Scientists in China say they’ve cloned three cows that can produce as much as 18 tons of milk per year , a figure that’s just under twice the average amount of cows in the U.S, according to Chinese state media site Global Times .
Officials hope the new "super cows" will help the company’s dairy industry reduce its dependence on imported cattle. At present, some 70% of China’s dairy cows are brought in from overseas.
“We plan to take two to three years to build up a herd comprised of over 1,000 super cows, as a solid foundation to tackle China’s reliance on overseas dairy cows and the issue of the risk of being ‘choked’ [by supply chain disruptions],” Jin Yaping, the project’s lead scientist, told the state-run newspaper.
Cows that can produce that much milk—as much as 100 tons in their lifetimes—are exceedingly rare, with only one in 5,000 capable of that sort of production. Scientists took cells from the highly productive Holstein Friesen breed and placed them in surrogate cows. All totaled, the report says, scientists have made 120 cloned embryos.

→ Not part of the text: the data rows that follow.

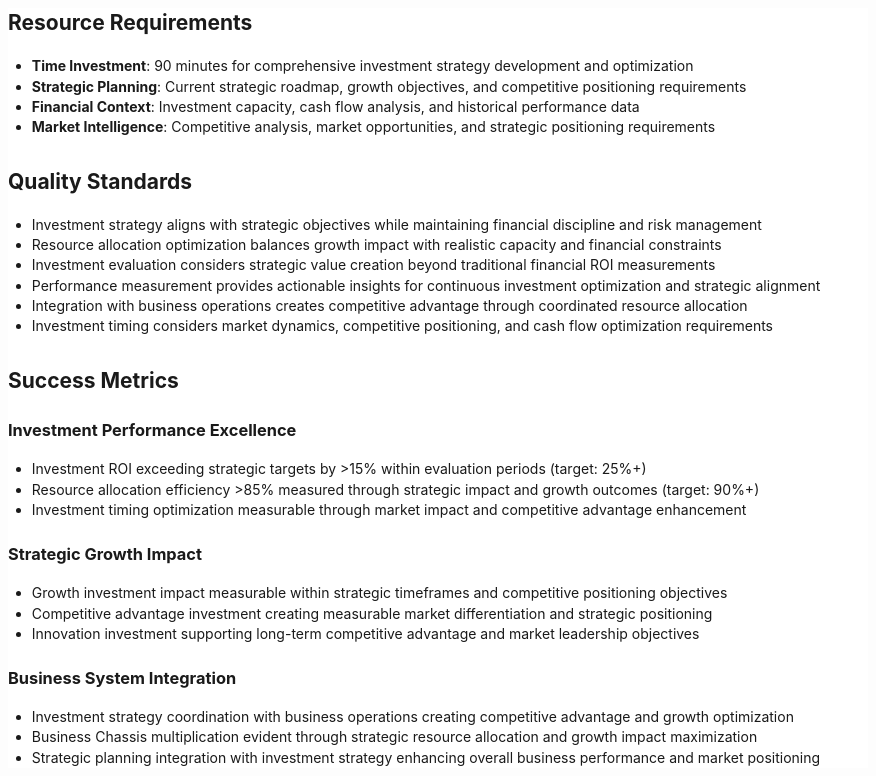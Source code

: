 ## Resource Requirements

- **Time Investment**: 90 minutes for comprehensive investment strategy development and optimization
- **Strategic Planning**: Current strategic roadmap, growth objectives, and competitive positioning requirements
- **Financial Context**: Investment capacity, cash flow analysis, and historical performance data
- **Market Intelligence**: Competitive analysis, market opportunities, and strategic positioning requirements

## Quality Standards

- Investment strategy aligns with strategic objectives while maintaining financial discipline and risk management
- Resource allocation optimization balances growth impact with realistic capacity and financial constraints
- Investment evaluation considers strategic value creation beyond traditional financial ROI measurements
- Performance measurement provides actionable insights for continuous investment optimization and strategic alignment
- Integration with business operations creates competitive advantage through coordinated resource allocation
- Investment timing considers market dynamics, competitive positioning, and cash flow optimization requirements

## Success Metrics

### Investment Performance Excellence
- Investment ROI exceeding strategic targets by >15% within evaluation periods (target: 25%+)
- Resource allocation efficiency >85% measured through strategic impact and growth outcomes (target: 90%+)
- Investment timing optimization measurable through market impact and competitive advantage enhancement

### Strategic Growth Impact
- Growth investment impact measurable within strategic timeframes and competitive positioning objectives
- Competitive advantage investment creating measurable market differentiation and strategic positioning
- Innovation investment supporting long-term competitive advantage and market leadership objectives

### Business System Integration
- Investment strategy coordination with business operations creating competitive advantage and growth optimization
- Business Chassis multiplication evident through strategic resource allocation and growth impact maximization
- Strategic planning integration with investment strategy enhancing overall business performance and market positioning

China says many countries will not sell the Holstein Friesen breed to it, which necessitated the cloning experiment. The success will let it produce a herd of these cows without relying on other governments.
The announcement comes just over seven years after China announced plans to begin cloning other forms of cattle to meet rising beef demands.
China has claimed several breakthroughs in cloning technology in recent years, including areas such as corn, soybeans, broiler chickens and breeding pigs. Five years ago, a Chinese biotech company cloned Juice, a famous dog actor in the country , who continued the film career of his parent.